European Larch Canker

Last Modified: March 21, 2024
Large canker lesion on the trunk of a larch tree.

Andrej Kunca, National Forest Centre - Slovakia, Bugwood

European larch canker is a serious plant disease caused by the fungus Lachnellula willkommii. Once introduced, it attacks and spreads among all species of larch trees (Larix spp.). The disease causes large numbers of cankers to form on the branches and trunks of infected trees, eventually killing them.

European larch canker is established in Europe and present in several other countries. In North America, it is only found in areas of Canada and nearby counties in Maine, where it was first detected in 1981. U.S. and Canadian regulations and trade restrictions help keep this disease from spreading further.

Controlling European Larch Canker

In the United States, European larch canker is confined to Hancock, Knox, Lincoln, Waldo, and Washington Counties in Maine.
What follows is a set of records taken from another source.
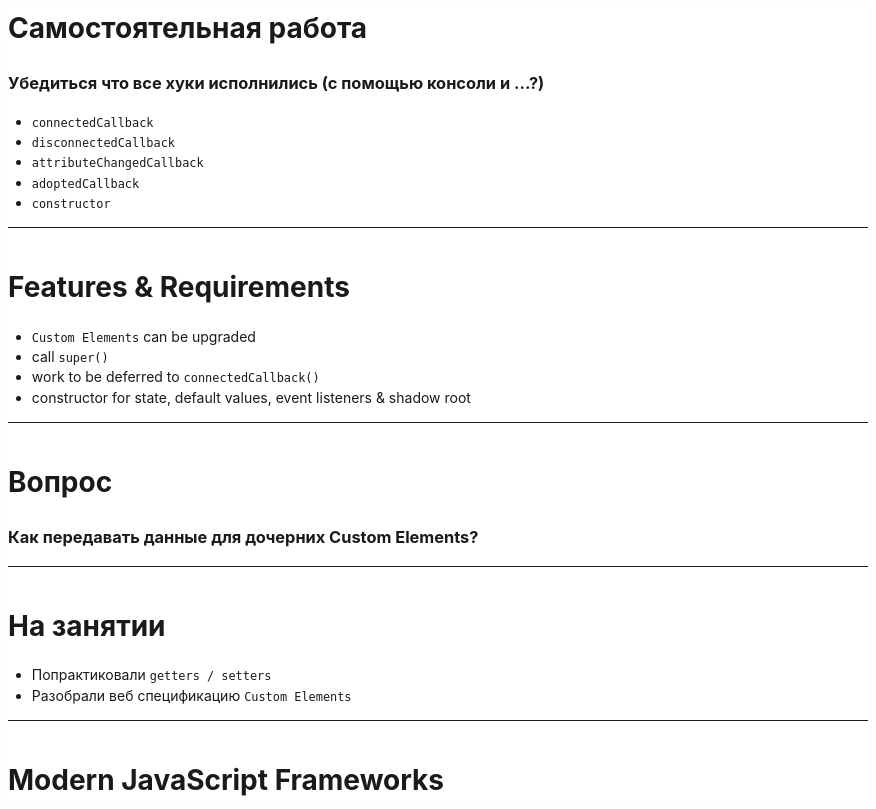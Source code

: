 
# Самостоятельная работа

### Убедиться что все хуки исполнились (с помощью консоли и ...?)

- `connectedCallback`
- `disconnectedCallback`
- `attributeChangedCallback`
- `adoptedCallback`
- `constructor`

---

# Features & Requirements

- `Custom Elements` can be upgraded
- call `super()`
- work to be deferred to `connectedCallback()`
- constructor for state, default values, event listeners & shadow root

---

# Вопрос

### Как передавать данные для дочерних Custom Elements?

---

# На занятии

- Попрактиковали `getters / setters`
- Разобрали веб спецификацию `Custom Elements`

---

# Modern JavaScript Frameworks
APHIS and the State of Maine carry out surveys, enforce regulations, and conduct public outreach to mitigate the impacts and spread of European larch canker. Together we restrict trade and transport of larch (Larix and Pseudolarix spp.), including logs, pulpwood, branches, twigs, and bark-bearing products made from larch (seeds are exempt). Several counties in Maine are under federal and State quarantines for the disease.